Pechino e Bruxelles dovrebbero "concentrarsi sul lungo termine, adottare un approccio obiettivo e razionale alle loro divergenze e puntare a una cooperazione reciprocamente vantaggiosa", ha aggiunto Xi nelle battute iniziali del faccia a faccia, nel resoconto dell'agenzia di stampa statale Xinhua. In questo contesto, l'auspicio è che l'Irlanda possa svolgere "un ruolo costruttivo nello sviluppo sano e stabile delle relazioni Cina-Ue", in vista della presidenza di turno del Consiglio dell'Ue da parte di Dublino nella seconda metà del 2026.

Pechino è interessata a cooperare con l'Irlanda in settori come l'intelligenza artificiale, l'economia digitale, i prodotti farmaceutici e il turismo, ha aggiunto la Xinhua, secondo cui Xi ha anche sollecitato più coordinamento e cooperazione negli affari internazionali a favore del multilateralismo e della giustizia internazionale.
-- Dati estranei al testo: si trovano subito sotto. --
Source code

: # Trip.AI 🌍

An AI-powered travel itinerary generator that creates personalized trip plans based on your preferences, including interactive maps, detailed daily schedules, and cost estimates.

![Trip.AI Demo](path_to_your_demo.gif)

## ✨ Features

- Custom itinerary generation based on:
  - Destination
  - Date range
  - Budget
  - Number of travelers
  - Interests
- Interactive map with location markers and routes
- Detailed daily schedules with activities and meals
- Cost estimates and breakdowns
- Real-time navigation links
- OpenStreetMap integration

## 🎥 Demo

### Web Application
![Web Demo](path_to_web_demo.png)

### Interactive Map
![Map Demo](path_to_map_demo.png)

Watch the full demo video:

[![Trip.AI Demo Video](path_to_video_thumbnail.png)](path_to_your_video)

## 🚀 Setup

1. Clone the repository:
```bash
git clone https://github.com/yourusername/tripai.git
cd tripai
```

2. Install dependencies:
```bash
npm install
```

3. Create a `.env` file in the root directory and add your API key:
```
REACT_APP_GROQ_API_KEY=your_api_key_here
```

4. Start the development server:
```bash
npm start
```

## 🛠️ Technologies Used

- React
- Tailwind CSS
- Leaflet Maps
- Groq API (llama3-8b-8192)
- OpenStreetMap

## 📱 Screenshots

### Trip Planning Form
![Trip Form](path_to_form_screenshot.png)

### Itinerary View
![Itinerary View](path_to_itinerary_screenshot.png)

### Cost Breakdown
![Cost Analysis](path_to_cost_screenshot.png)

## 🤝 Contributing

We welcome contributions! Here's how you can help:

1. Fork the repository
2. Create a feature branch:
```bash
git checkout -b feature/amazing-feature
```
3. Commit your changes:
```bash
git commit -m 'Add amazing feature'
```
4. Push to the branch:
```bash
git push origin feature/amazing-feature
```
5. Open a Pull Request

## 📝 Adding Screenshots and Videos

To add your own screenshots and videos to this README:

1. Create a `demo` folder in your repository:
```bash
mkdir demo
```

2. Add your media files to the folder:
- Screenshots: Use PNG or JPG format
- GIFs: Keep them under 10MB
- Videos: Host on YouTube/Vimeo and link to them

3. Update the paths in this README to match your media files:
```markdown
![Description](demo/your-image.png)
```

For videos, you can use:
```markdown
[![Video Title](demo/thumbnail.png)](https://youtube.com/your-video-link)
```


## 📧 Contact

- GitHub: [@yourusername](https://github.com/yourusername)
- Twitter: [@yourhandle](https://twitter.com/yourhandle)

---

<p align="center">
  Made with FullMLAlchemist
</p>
Martin, da parte sua, ha detto di ritenere "fondamentale" l'impegno a favore di "un commercio aperto, riconoscendo l'interdipendenza mondiale". Il suo viaggio è maturato due settimane dopo l'annuncio di Pechino sui dazi provvisori a carico dei prodotti lattiero-caseari dell'Ue fino al 42,7%, l'ultima di una serie di misure di ritorsione contro le tariffe di Bruxelles sui veicoli elettrici made in China.

L'Irlanda è tra i maggiori esportatori europei di prodotti lattiero-caseari: oltre il 90% della produzione delle sue aziende agricole a conduzione familiare è spedita all'estero per un valore di circa 6 miliardi di euro.